Tú eres el Mesías, el Cristo. Esta es la confesión de fe que hacemos junto con Pedro. Pero también, lo mismo que Pedro, nuestras expectativas sobre el Mesías necesitan ser continuamente evangelizadas, porque nosotros predicamos un Cristo Crucificado, fuerza de Dios y sabiduría de Dios, escándalo para los judíos y necedad para los gentiles.
El terrible suplicio de la crucifixión despertaba en el mundo antiguo horror y espanto.
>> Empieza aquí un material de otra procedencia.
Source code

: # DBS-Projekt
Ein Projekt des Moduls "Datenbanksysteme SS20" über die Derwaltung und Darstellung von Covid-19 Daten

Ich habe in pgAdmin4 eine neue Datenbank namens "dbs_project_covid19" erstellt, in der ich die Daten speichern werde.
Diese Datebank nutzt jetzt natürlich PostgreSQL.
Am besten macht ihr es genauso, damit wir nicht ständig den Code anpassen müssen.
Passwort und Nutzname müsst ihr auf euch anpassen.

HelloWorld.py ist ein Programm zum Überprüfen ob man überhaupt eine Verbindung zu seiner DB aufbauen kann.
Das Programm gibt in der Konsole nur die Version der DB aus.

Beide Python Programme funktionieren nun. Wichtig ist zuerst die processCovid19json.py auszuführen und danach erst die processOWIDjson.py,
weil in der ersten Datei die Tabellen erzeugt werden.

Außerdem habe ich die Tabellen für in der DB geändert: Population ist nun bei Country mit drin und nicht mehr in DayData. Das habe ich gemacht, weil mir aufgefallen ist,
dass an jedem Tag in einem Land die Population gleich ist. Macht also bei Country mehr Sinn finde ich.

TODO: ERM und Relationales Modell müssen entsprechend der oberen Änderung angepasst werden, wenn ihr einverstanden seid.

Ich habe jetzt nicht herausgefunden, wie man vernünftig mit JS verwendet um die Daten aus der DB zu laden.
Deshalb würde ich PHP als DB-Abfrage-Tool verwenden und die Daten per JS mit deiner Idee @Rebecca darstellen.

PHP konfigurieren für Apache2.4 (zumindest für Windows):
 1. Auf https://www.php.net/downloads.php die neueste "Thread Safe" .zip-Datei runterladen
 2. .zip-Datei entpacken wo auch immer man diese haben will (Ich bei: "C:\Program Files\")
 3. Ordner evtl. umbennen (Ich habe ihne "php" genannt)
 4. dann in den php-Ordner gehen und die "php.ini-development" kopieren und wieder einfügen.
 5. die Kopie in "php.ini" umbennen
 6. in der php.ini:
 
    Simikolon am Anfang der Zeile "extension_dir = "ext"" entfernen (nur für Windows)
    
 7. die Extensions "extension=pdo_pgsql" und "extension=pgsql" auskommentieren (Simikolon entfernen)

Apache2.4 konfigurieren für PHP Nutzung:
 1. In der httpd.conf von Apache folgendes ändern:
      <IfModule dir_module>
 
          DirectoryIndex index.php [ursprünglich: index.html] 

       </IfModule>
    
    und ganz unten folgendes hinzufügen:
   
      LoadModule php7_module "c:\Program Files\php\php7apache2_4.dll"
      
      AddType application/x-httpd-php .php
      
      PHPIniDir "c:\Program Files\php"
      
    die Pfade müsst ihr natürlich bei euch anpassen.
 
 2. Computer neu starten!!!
Pasados los primeros siglos tras el escándalo de la cruz, el que era un instrumento de tortura, empieza a ser visto y venerado como signo de salvación, al interpretar la muerte de Jesús como misterio salvador. Con el paso del tiempo, en la cultura popular, cargar con la cruz se ha utilizado para referirse a todo aquello percibido como dolor, molestia o simple incomodidad. Pero si volvemos al Evangelio, cargar con la cruz significa asumir, de manera lúcida, como Jesús, las consecuencias dolorosas de una opción de vida marcada por la fidelidad y la entrega.
En el ámbito espiritual, quien se apasiona por una humanidad nueva asume de modo consciente la cruz, símbolo de la muerte del hombre viejo, del propio ego, que queda clavado -definitivamente entregado- en ella.
Tenemos miedo de ponernos en disposición de permitir que Jesús, el Cristo, transite nuestra vida, haga trizas nuestros planes y esclarezca que no somos quienes pensamos que somos. Cuando imaginamos que nos perdemos, es cuando nos encontramos. Con la pérdida de nuestros dioses pequeños y caseros, se nos abre la puerta a la trascendencia.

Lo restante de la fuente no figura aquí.